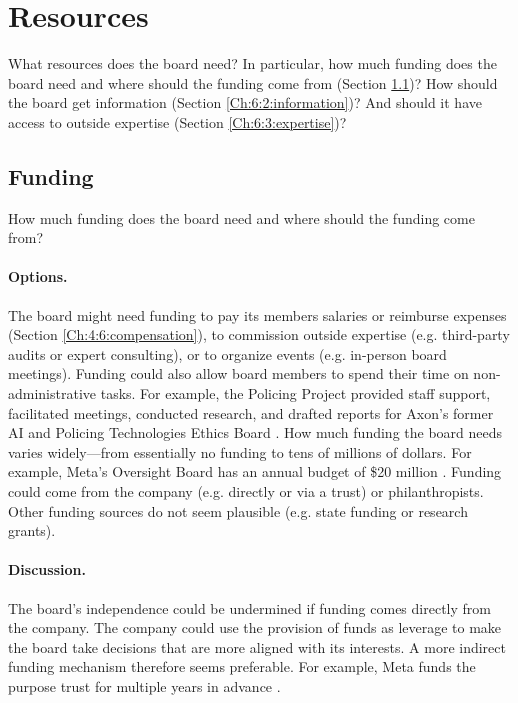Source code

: \documentclass{article}
\begin{document}
\section{Resources}\label{Ch:6:resources}

What resources does the board need? In particular, how much funding does the board need and where should the funding come from (Section \ref{Ch:6:1:funding})? How should the board get information (Section \ref{Ch:6:2:information})? And should it have access to outside expertise (Section \ref{Ch:6:3:expertise})?

\subsection{Funding}\label{Ch:6:1:funding}

How much funding does the board need and where should the funding come from?

\paragraph{Options.} The board might need funding to pay its members salaries or reimburse expenses (Section \ref{Ch:4:6:compensation}), to commission outside expertise (e.g. third-party audits or expert consulting), or to organize events (e.g. in-person board meetings). Funding could also allow board members to spend their time on non-administrative tasks. For example, the Policing Project provided staff support, facilitated meetings, conducted research, and drafted reports for Axon’s former AI and Policing Technologies Ethics Board \cite{policingproject2020reports}. How much funding the board needs varies widely—from essentially no funding to tens of millions of dollars. For example, Meta’s Oversight Board has an annual budget of \$20 million \cite{oversight2022funding}. Funding could come from the company (e.g. directly or via a trust) or philanthropists. Other funding sources do not seem plausible (e.g. state funding or research grants).

\paragraph{Discussion.} The board’s independence could be undermined if funding comes directly from the company. The company could use the provision of funds as leverage to make the board take decisions that are more aligned with its interests. A more indirect funding mechanism therefore seems preferable. For example, Meta funds the purpose trust for multiple years in advance \cite{oversight2022funding}.
\end{document}
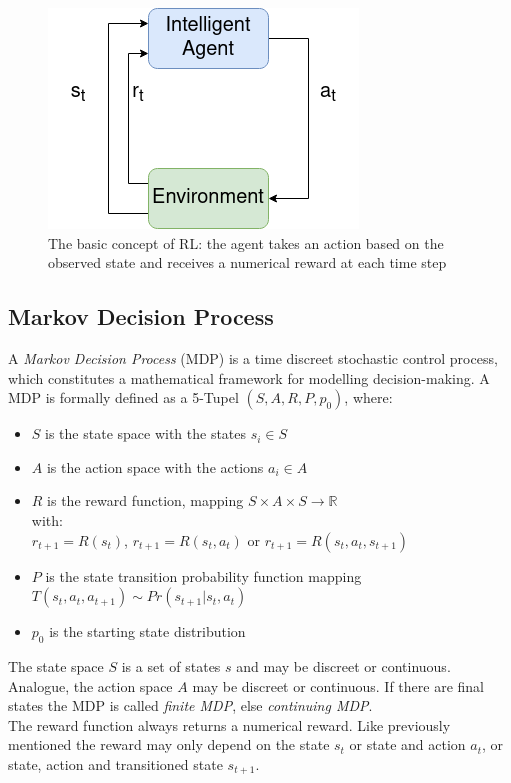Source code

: \begin{figure}
	\centering
	\includegraphics[width=0.4\linewidth]{figures/rl.png}
	\caption{The basic concept of RL: the agent takes an action based on the observed state and receives a numerical reward at each time step}
	\label{fig:rl}
\end{figure}

\newpage

\subsection{Markov Decision Process} \label{sec:MDP}
A \emph{Markov Decision Process} (MDP) is a time discreet stochastic control process, which constitutes a mathematical framework for modelling decision-making. 
A MDP is formally defined as a 5-Tupel $(S,A,R,P,p_0)$, where:
\begin{itemize}
	\item $S$ is the state space with the states $s_i \in S$ 
	\item $A$ is the action space with the actions $a_i \in A$
	\item $R$ is the reward function, mapping $S \times A \times S \to \mathbb{R}$\\
				with:\\
				$r_{t+1} = R(s_t)$, $r_{t+1} = R(s_t, a_t)$ or $r_{t+1} = R(s_t, a_t, s_{t+1})$
	\item $P$ is the state transition probability function mapping $T(s_t,a_t,a_{t+1}) \sim Pr(s_{t+1}|s_t,a_t)$
	\item $p_0$ is the starting state distribution 
\end{itemize}
The state space $S$ is a set of states $s$ and may be discreet or continuous. 
Analogue, the action space $A$ may be discreet or continuous. 
If there are final states the MDP is called \emph{finite MDP}, else \emph{continuing MDP}. \\
The reward function always returns a numerical reward. 
Like previously mentioned the reward may only depend on the state $s_t$ or state and action $a_t$, or state, action and transitioned state $s_{t+1}$. \\
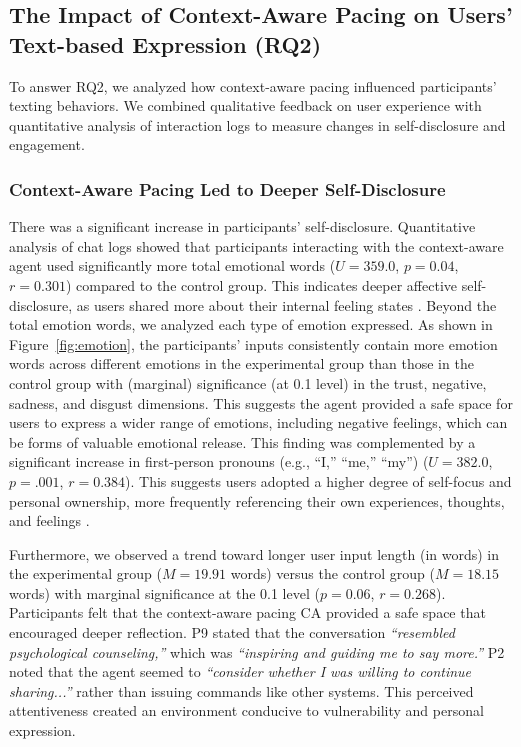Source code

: \subsection{The Impact of Context-Aware Pacing on Users' Text-based Expression (\textbf{RQ2})}

To answer RQ2, we analyzed how context-aware pacing influenced participants' texting behaviors. We combined qualitative feedback on user experience with quantitative analysis of interaction logs to measure changes in self-disclosure and engagement.

\subsubsection{Context-Aware Pacing Led to Deeper Self-Disclosure}
\label{subsubsec:disclosure}
There was a significant increase in participants' self-disclosure. Quantitative analysis of chat logs showed that participants interacting with the context-aware agent used significantly more total emotional words ($U=359.0$, $p=0.04$, $r=0.301$) compared to the control group. This indicates deeper affective self-disclosure, as users shared more about their internal feeling states \cite{Studer2025The,Liu2022The}.
Beyond the total emotion words, we analyzed each type of emotion expressed.
As shown in Figure~\ref{fig:emotion}, the participants' inputs consistently contain more emotion words across different emotions in the experimental group than those in the control group with (marginal) significance (at 0.1 level) in the trust, negative, sadness, and disgust dimensions. This suggests the agent provided a safe space for users to express a wider range of emotions, including negative feelings, which can be forms of valuable emotional release.
This finding was complemented by a significant increase in first-person pronouns (e.g., ``I,'' ``me,'' ``my'') ($U=382.0$, $p=.001$, $r=0.384$). This suggests users adopted a higher degree of self-focus and personal ownership, more frequently referencing their own experiences, thoughts, and feelings \cite{Brockmeyer2015Me, reuel-etal-2022-measuring}.

Furthermore, we observed a trend toward longer user input length (in words) in the experimental group ($M=19.91$ words) versus the control group ($M=18.15$ words) with marginal significance at the 0.1 level ($p=0.06$, $r=0.268$). Participants felt that the context-aware pacing CA provided a safe space that encouraged deeper reflection. P9 stated that the conversation \textit{``resembled psychological counseling,''} which was \textit{``inspiring and guiding me to say more.''} P2 noted that the agent seemed to \textit{``consider whether I was willing to continue sharing...''} rather than issuing commands like other systems. This perceived attentiveness created an environment conducive to vulnerability and personal expression.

###

● What is required
Determine which lines above include the word "reward", and report those lines in full.

● Exercise result
	\caption{The basic concept of RL: the agent takes an action based on the observed state and receives a numerical reward at each time step}
	\item $R$ is the reward function, mapping $S \times A \times S \to \mathbb{R}$\\
The reward function always returns a numerical reward. 
Like previously mentioned the reward may only depend on the state $s_t$ or state and action $a_t$, or state, action and transitioned state $s_{t+1}$. \\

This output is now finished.